Survival outcomes in oropharyngeal cancer: a decision tree analysis
Session type: Poster / e-Poster / Silent Theatre session
Our aim was to evaluate overall survival (OS) using decision tree algorithms in oropharygeal cancer patients.
In total 273 patients with newly diagnosed oropharyngeal cancer were identified from March 2010 to December 2016. All patients were treated with definitive intensity-modulated radiotherapy (IMRT). The open-source R software was used. OS was estimated by Kaplan-Meier method. Nine predictor variables, including gender, age, primary tumor site, alcohol, tobacco smoking, HPV status, clinical T classification, clinical N classification and early responders, were investigated. Important explanatory variables were selected using the random forest approach. A classification tree that optimally partitioned patients with different OS rates was then built.
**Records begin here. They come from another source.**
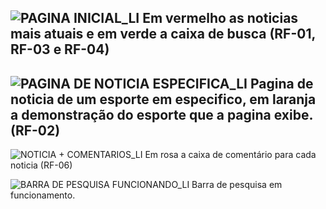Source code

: ![PAGINA INICIAL_LI](https://user-images.githubusercontent.com/88354883/143690022-c6e740ea-7b81-42ff-8f9c-81955da78728.jpg)
Em vermelho as noticias mais atuais e em verde a caixa de busca (RF-01, RF-03 e RF-04)
----------------------------------------------------------------------------------------------------------------------------------------------------------------------------------
![PAGINA DE NOTICIA ESPECIFICA_LI](https://user-images.githubusercontent.com/88354883/143690100-4f859c8c-0018-476f-8bdb-28ba906cd2f0.jpg)
Pagina de noticia de um esporte em especifico, em laranja a demonstração do esporte que a pagina exibe. (RF-02)
----------------------------------------------------------------------------------------------------------------------------------------------------------------------------------
![NOTICIA + COMENTARIOS_LI](https://user-images.githubusercontent.com/88354883/143689999-6905bfa2-4570-4fc7-97c0-2e761bfcfd70.jpg)
Em rosa a caixa de comentário para cada noticia (RF-06)

![BARRA DE PESQUISA FUNCIONANDO_LI](https://user-images.githubusercontent.com/88354883/143781192-1d0833f3-a1ea-4fe8-8434-21740ba77dbe.jpg)
Barra de pesquisa em funcionamento.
The 5-year OS for the entire population was 78.1%. The main important variables were HPV status, N stage and early complete response to treatment. Patients were partitioned in five groups: i) patients with HPV-related oropharyngeal cancer (12% probability of death); ii) patients who had HPV-negative disease without nodal involvement at diagnosis (32% probability of death); iii) patients who had HPV-negative cancer, N stage < 2c and were early responders (36% death probability); iv) patients who had HPV-negative cancer, N stage ≥ 2c, and were early responders (83% death probability); v) patients who had HPV-negative cancer, with nodal involvement at diagnosis and were not early responders (71% death probability).
This classification tree could help to guide future research in oropharyngeal cancer field. Further analysis on a validation cohort is required to confirm our results.